This question is something I have been thinking about for a while.
It has been 22 months since I went to the hospital and was diagnosed with MDD, major depressive disorder. And my journey towards recovery and a balanced life has not been a straight line upward. I have experienced setbacks and hiccups along the way.
Yet, here I am today, a much stronger version of myself.
Reading some of my first journal entries after my release, I can feel the sense of loss I was experiencing. There was no path forward I could see, just a wall. And I was smashed tight against the wall. There was no hope, no plan, nothing to see.
And I kept moving forward.
First, I understood that others had stood where I was. And they found recovery. They found a way to lead a balanced life with depression. This was the only hope I had at the time. I certainly did not see myself as someone who would achieve balance. But then again, I did not see myself as anything.
My existence was all I had.
No foreseeable future, no way forward. Strangely, this did not stop me from moving. It was clear even before I left the hospital, that my success or failure was up to me. Defining my situation turned out to be my key to rekindling hope and a sense of purpose.
Knowing the changes, I have made since my release, I am humbled.
April 27th, 2019 was 663 days ago.
That equates to:
- 15,905 hours
- 954,308 minutes
- 57,258,510 seconds
And each day, I have put one foot in front of the other.

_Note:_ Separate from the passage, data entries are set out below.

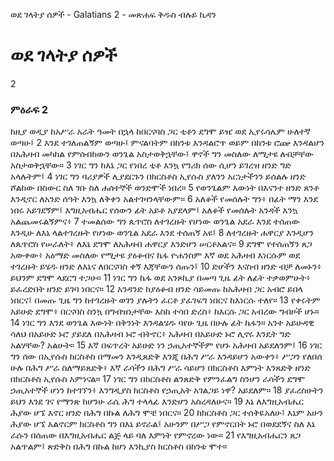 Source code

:﻿
ወደ ገላትያ ሰዎች - Galatians 2 - መጽሐፍ ቅዱስ ብሉይ ኪዳን
# ወደ ገላትያ ሰዎች
2
### ምዕራፍ 2
 ከዚያ ወዲያ ከአሥራ አራት ዓመት በኋላ ከበርናባስ ጋር ቲቶን ደግሞ ይዤ ወደ ኢየሩሳሌም ሁለተኛ ወጣሁ፤
2  እንደ ተገለጠልኝም ወጣሁ፤ ምናልባትም በከንቱ እንዳልሮጥ ወይም በከንቱ ሮጬ እንዳልሆን በአሕዛብ መካከል የምሰብከውን ወንጌል አስታወቅኋቸው፤ ዋኖች ግን መስለው ለሚታዩ ለብቻቸው አስታወቅኋቸው።
3  ነገር ግን ከእኔ ጋር የነበረ ቲቶ እንኳ የግሪክ ሰው ሲሆን ይገረዝ ዘንድ ግድ አላሉትም፤
4  ነገር ግን ባሪያዎች ሊያደርጉን በክርስቶስ ኢየሱስ ያለንን አርነታችንን ይሰልሉ ዘንድ ሾልከው በስውር ስለ ገቡ ስለ ሐሰተኞች ወንድሞች ነበረ።
5  የወንጌልም እውነት በእናንተ ዘንድ ጸንቶ እንዲኖር ለአንድ ሰዓት እንኳ ለቅቀን አልተገዛንላቸውም።
6  አለቆች የመሰሉት ግን፥ በፊት ማን እንደ ነበሩ አይገደኝም፤ እግዚአብሔር የሰውን ፊት አይቶ አያደላም፤ አለቆች የመሰሉት አንዳች እንኳ አልጨመሩልኝምና፥
7  ተመልሰው ግን ጴጥሮስ ለተገረዙት የሆነው ወንጌል አደራ እንደ ተሰጠው እንዲሁ ለእኔ ላልተገረዙት የሆነው ወንጌል አደራ እንደ ተሰጠኝ አዩ፤
8  ለተገረዙት ሐዋርያ እንዲሆን ለጴጥሮስ የሠራለት፥ ለእኔ ደግሞ ለአሕዛብ ሐዋርያ እንድሆን ሠርቶአልና።
9  ደግሞ የተሰጠኝን ጸጋ አውቀው፥ አዕማድ መስለው የሚታዩ ያዕቆብና ኬፋ ዮሐንስም እኛ ወደ አሕዛብ እነርሱም ወደ ተገረዙት ይሄዱ ዘንድ ለእኔና ለበርናባስ ቀኝ እጃቸውን ሰጡን፤
10  ድሆችን እናስብ ዘንድ ብቻ ለመኑን፥ ይህንም ደግሞ ላደርግ ተጋሁ።
11  ነገር ግን ኬፋ ወደ አንጾኪያ በመጣ ጊዜ ፊት ለፊት ተቃወምሁት፥ ይፈረድበት ዘንድ ይገባ ነበርና።
12  አንዳንድ ከያዕቆብ ዘንድ ሳይመጡ ከአሕዛብ ጋር አብሮ ይበላ ነበርና፤ በመጡ ጊዜ ግን ከተገረዙት ወገን ያሉትን ፈርቶ ያፈገፍግ ነበርና ከእነርሱ ተለየ።
13  የቀሩትም አይሁድ ደግሞ፥ በርናባስ ስንኳ በግብዝነታቸው እስከ ተሳበ ድረስ፥ ከእርሱ ጋር አብረው ግብዞች ሆኑ።
14  ነገር ግን እንደ ወንጌል እውነት በቅንነት እንዳልሄዱ ባየሁ ጊዜ በሁሉ ፊት ኬፋን። አንተ አይሁዳዊ ሳለህ በአይሁድ ኑሮ ያይደለ በአሕዛብ ኑሮ ብትኖር፥ አሕዛብ በአይሁድ ኑሮ ሊኖሩ እንዴት ግድ አልሃቸው? አልሁት።
15  እኛ በፍጥረት አይሁድ ነን ኃጢአተኞችም የሆኑ አሕዛብ አይደለንም፤
16  ነገር ግን ሰው በኢየሱስ ክርስቶስ በማመን እንዲጸድቅ እንጂ በሕግ ሥራ እንዳይሆን አውቀን፥ ሥጋን የለበሰ ሁሉ በሕግ ሥራ ስለማይጸድቅ፥ እኛ ራሳችን በሕግ ሥራ ሳይሆን በክርስቶስ እምነት እንጸድቅ ዘንድ በክርስቶስ ኢየሱስ አምነናል።
17  ነገር ግን በክርስቶስ ልንጸድቅ የምንፈልግ ስንሆን ራሳችን ደግሞ ኃጢአተኞች ሆነን ከተገኘን፥ እንግዲያስ ክርስቶስ የኃጢአት አገልጋይ ነዋ? አይደለም።
18  ያፈረስሁትን ይህን እንደ ገና የማንጽ ከሆንሁ ራሴ ሕግ ተላላፊ እንድሆን አስረዳለሁና።
19  እኔ ለእግዚአብሔር ሕያው ሆኜ እኖር ዘንድ በሕግ በኩል ለሕግ ሞቼ ነበርና።
20  ከክርስቶስ ጋር ተሰቅዬአለሁ፤ እኔም አሁን ሕያው ሆኜ አልኖርም ክርስቶስ ግን በእኔ ይኖራል፤ አሁንም በሥጋ የምኖርበት ኑሮ በወደደኝና ስለ እኔ ራሱን በሰጠው በእግዚአብሔር ልጅ ላይ ባለ እምነት የምኖረው ነው።
21  የእግዚአብሔርን ጸጋ አልጥልም፤ ጽድቅስ በሕግ በኩል ከሆነ እንኪያስ ክርስቶስ በከንቱ ሞተ።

OK, so somedays I was lucky just to find my feet. And for the longest time, I moved forward only because I had tried all the other directions. I had been too afraid of death to consider suicide, and I finally decided, after 43+ years, that doing the same thing over and over, while expecting a different result, was not cutting it.
In fact, I saw that as a crazy thing to think.
So that only left seeking professional help. And as I sought that out, tools began to emerge. Tools that I could use to understand my relationship with depression. I have written extensively about the tools I use and their costs versus benefits. As I look back on my life, I can see times where depression was all consuming, and times where I scarcely knew it existed.
What I have learned is that in the times where things are going well, depression is hard at work preparing my next scheme. It begins dropping hints. And then I start to ponder the idea. Depression wants me to own the idea, to think I came up with it. It is very jealous when things are going well. And it redoubles its efforts to get my attention.
Once I have made the idea mine, depression begins to make it clear that others cannot be trusted.
Secrets are the order of the day. Sharing depression sponsored ideas is not to happen. Depression makes sure I begin to see everyone as the enemy. Only depression knows what is good for me. The more I fight this, the more depression asserts itself.
Every time this set-up has occurred; I have ended up circling the drain.
And each time, the abyss gets deeper and darker. Digging my way out happens, but at a cost. For when the stuff hits the fan, depression is no where to be seen. Depression is not going to pay the bill; it expects me to do that. Depression is on a beach somewhere, soaking up the rays.
And depression is also beginning to concoct my next stumble.
- What I am like when I am well
- Things I might need to do every day to stay well.
- Triggers action plan
- Early warning signs action plan
- When things are breaking down action plan
- Crisis plan
In 663 days, I have dipped into the early warning signs action plan a few times.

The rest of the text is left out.